Merci Eimelle de me suivre...
Amicalement.
Je suis touchée par ton histoire, tu as su si bien la raconter.
Je me suis posée plein de questions lorsque j'ai vu cette statue et une amie me l'a racontée à Venise.
Nous avions décidément la même transmission de pensée hier, puisque je clôturais mon expédition à la Giudecca par une série de photos prises depuis le vaporetto.
J'ai mis un lien vers ton billet.
Bises
Danielle
Danielle merci 1000 fois pour ton petit mot, tes photos sont si belles je vais courir les voir...
Grosses bises du jour pour tous les autres jours.

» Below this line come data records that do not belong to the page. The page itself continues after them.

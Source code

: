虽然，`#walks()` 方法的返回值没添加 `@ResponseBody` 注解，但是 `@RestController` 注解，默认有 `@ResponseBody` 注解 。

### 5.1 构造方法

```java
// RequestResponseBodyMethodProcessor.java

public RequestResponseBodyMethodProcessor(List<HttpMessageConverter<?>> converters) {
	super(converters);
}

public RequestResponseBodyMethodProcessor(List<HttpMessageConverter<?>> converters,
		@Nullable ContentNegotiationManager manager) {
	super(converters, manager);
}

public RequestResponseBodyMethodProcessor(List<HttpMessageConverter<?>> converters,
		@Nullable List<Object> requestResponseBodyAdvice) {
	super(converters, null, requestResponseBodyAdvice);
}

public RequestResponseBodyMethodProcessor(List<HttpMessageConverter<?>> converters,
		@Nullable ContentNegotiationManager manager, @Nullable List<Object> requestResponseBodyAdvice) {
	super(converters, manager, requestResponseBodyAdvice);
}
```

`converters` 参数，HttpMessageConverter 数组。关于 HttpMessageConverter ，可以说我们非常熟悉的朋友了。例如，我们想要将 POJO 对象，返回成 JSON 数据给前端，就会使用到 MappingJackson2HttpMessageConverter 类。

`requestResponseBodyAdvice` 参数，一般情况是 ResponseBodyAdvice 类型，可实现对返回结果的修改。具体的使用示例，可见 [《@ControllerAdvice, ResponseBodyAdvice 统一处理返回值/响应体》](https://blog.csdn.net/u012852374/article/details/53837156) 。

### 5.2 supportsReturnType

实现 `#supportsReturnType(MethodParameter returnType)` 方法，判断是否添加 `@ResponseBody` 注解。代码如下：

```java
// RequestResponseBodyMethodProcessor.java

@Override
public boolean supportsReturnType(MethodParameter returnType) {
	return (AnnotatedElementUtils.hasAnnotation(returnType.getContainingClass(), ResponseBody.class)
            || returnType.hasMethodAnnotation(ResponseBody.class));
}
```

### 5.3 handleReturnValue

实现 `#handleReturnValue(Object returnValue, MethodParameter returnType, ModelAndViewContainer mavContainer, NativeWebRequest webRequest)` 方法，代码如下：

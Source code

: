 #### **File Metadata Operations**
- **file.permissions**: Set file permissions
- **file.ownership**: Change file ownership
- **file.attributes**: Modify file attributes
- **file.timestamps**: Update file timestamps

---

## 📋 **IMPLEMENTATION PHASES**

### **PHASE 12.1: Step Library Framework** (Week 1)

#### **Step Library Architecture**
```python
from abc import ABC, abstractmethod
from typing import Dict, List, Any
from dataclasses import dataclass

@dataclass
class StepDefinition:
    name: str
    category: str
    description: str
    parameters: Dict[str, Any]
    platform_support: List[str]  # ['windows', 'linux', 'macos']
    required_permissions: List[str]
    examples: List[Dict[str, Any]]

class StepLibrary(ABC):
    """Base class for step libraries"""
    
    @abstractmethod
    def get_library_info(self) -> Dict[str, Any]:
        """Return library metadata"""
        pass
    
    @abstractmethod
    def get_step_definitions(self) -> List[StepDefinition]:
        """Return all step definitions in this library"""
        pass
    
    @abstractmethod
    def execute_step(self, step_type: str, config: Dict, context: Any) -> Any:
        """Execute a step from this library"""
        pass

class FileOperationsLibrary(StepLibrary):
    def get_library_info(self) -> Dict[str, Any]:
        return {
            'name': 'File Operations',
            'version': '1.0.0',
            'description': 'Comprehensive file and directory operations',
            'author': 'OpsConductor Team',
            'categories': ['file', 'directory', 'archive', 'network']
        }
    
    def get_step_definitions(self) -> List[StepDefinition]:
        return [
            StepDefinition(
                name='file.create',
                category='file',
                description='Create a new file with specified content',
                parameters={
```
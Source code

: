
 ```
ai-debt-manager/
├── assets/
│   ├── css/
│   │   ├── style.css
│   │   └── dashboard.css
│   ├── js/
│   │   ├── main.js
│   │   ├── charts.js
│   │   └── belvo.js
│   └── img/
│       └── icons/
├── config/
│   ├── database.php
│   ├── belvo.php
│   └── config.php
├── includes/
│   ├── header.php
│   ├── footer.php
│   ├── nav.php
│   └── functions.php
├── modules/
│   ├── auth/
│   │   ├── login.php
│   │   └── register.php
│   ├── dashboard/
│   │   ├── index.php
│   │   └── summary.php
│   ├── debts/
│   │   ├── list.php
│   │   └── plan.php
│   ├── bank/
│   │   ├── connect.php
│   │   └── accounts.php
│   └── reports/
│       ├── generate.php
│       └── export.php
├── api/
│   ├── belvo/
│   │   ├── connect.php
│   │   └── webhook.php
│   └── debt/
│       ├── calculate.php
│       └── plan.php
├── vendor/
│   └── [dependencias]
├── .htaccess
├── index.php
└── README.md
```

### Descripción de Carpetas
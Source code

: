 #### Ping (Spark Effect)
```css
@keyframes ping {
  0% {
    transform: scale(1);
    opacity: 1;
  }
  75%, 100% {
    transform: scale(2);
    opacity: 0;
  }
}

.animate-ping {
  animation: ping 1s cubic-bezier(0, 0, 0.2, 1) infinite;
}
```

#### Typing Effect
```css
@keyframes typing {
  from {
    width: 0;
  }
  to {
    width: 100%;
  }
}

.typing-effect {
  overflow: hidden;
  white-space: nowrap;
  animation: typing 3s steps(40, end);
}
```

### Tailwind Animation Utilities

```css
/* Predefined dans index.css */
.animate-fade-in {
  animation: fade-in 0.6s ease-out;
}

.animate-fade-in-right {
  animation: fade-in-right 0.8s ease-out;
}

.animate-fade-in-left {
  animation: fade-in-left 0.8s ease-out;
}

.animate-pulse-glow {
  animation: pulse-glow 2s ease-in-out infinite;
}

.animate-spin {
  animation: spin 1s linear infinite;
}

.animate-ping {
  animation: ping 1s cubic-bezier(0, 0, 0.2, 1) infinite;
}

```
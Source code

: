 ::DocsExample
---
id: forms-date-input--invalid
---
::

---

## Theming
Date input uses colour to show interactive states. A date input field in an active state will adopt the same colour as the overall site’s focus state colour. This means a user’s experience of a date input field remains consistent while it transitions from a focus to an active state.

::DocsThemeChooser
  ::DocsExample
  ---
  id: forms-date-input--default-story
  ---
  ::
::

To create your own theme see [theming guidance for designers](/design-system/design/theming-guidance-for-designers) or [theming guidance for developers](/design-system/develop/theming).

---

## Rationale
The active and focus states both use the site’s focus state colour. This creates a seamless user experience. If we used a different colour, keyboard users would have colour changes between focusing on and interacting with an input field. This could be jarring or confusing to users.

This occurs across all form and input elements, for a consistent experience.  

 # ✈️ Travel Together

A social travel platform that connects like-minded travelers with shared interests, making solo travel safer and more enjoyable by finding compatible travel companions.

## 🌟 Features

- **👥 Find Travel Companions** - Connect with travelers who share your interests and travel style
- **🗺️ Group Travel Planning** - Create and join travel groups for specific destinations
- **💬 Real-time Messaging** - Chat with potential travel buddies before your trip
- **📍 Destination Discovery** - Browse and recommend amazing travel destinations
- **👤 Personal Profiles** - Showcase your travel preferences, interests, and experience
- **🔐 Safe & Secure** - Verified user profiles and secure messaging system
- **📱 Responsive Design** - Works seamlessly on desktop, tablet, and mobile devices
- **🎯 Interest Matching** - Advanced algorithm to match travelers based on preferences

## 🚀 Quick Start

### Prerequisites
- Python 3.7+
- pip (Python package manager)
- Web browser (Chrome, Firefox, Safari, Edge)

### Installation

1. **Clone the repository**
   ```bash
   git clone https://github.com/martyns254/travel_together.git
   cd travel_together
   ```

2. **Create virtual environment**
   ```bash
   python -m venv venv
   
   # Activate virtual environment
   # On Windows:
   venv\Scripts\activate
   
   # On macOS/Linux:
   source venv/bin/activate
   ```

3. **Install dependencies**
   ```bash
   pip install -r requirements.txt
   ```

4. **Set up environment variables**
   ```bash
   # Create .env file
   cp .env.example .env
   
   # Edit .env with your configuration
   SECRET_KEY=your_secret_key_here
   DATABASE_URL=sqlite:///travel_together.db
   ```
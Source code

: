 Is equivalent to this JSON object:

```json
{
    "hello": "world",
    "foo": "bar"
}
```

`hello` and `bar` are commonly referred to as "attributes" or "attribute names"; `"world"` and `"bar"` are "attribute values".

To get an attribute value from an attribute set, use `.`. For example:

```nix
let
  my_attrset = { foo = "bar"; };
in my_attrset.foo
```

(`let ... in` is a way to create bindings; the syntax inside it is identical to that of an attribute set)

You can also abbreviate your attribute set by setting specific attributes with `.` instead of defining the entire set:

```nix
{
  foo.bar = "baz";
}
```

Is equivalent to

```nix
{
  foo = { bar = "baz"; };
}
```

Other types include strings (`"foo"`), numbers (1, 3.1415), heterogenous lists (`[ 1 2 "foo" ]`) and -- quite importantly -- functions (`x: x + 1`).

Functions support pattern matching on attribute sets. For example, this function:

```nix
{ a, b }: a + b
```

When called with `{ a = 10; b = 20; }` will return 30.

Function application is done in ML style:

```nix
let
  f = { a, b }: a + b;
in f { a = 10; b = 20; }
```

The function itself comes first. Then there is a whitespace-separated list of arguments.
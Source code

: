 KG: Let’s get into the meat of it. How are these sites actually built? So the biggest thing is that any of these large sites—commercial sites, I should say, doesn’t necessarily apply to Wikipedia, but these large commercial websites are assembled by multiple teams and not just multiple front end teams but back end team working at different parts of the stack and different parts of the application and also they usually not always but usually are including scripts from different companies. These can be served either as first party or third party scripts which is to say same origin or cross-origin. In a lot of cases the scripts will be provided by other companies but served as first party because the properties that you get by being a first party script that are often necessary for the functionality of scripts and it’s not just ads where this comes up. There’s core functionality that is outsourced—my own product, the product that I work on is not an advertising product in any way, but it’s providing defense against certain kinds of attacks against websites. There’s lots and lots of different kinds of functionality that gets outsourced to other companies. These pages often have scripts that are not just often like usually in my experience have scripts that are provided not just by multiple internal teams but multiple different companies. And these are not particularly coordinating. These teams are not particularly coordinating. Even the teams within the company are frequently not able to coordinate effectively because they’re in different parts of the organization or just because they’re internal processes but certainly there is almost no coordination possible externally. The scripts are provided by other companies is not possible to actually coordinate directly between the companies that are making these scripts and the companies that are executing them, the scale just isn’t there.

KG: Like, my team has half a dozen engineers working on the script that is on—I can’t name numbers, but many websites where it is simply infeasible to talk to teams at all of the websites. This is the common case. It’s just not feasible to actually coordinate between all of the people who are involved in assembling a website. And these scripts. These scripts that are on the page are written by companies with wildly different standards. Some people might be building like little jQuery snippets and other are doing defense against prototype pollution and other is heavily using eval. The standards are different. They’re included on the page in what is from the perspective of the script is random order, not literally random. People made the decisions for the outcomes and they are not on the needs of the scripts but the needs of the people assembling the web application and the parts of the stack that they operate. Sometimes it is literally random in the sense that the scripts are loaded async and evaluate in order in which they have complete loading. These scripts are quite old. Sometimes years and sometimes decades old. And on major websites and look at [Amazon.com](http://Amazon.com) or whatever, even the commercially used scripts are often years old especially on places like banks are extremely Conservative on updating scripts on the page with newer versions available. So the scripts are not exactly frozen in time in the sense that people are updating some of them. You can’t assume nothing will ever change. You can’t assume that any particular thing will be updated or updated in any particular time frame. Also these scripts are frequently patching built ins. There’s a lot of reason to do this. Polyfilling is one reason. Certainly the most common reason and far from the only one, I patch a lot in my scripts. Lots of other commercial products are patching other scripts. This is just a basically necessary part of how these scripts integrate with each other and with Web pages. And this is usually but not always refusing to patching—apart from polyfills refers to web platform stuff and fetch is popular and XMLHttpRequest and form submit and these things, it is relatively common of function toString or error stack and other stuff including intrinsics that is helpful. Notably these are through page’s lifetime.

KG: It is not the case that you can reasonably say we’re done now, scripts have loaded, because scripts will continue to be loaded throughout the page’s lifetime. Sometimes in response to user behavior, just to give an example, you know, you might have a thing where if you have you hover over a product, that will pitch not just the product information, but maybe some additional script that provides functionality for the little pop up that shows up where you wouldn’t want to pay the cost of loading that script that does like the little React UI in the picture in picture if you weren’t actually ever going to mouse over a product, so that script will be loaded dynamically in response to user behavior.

Quel bel âge que celui de l'émerveillement, 12 ans c'est encore magique !! dire que dans 4 ou 5 ans, ils vont nous faire du bofisme, les parents seront tout désorientés, et se demanderont ce qui est arrivé à leurs gentils petits garçons.... mais le pire n'est jamais sûr n'est-ce pas !
Quant à la dame violette, qui me semble assez monstrueuse, il me manque dans doute le vent dans ce cœur d'artichaut pour en saisir le sens !!
Michelaise, merci pour ton humour familial...:-)))
Pour la dame violette, elle n'est pas monstrueuse, sa dimension lui donne une énorme visibilité, et c'est tant mieux, des questions, des moqueries, des étonnements, mais au bout du compte le vent vient vite au coeur du spectateur... Marc Quin est un grand créateur...
Bises fortes à toi...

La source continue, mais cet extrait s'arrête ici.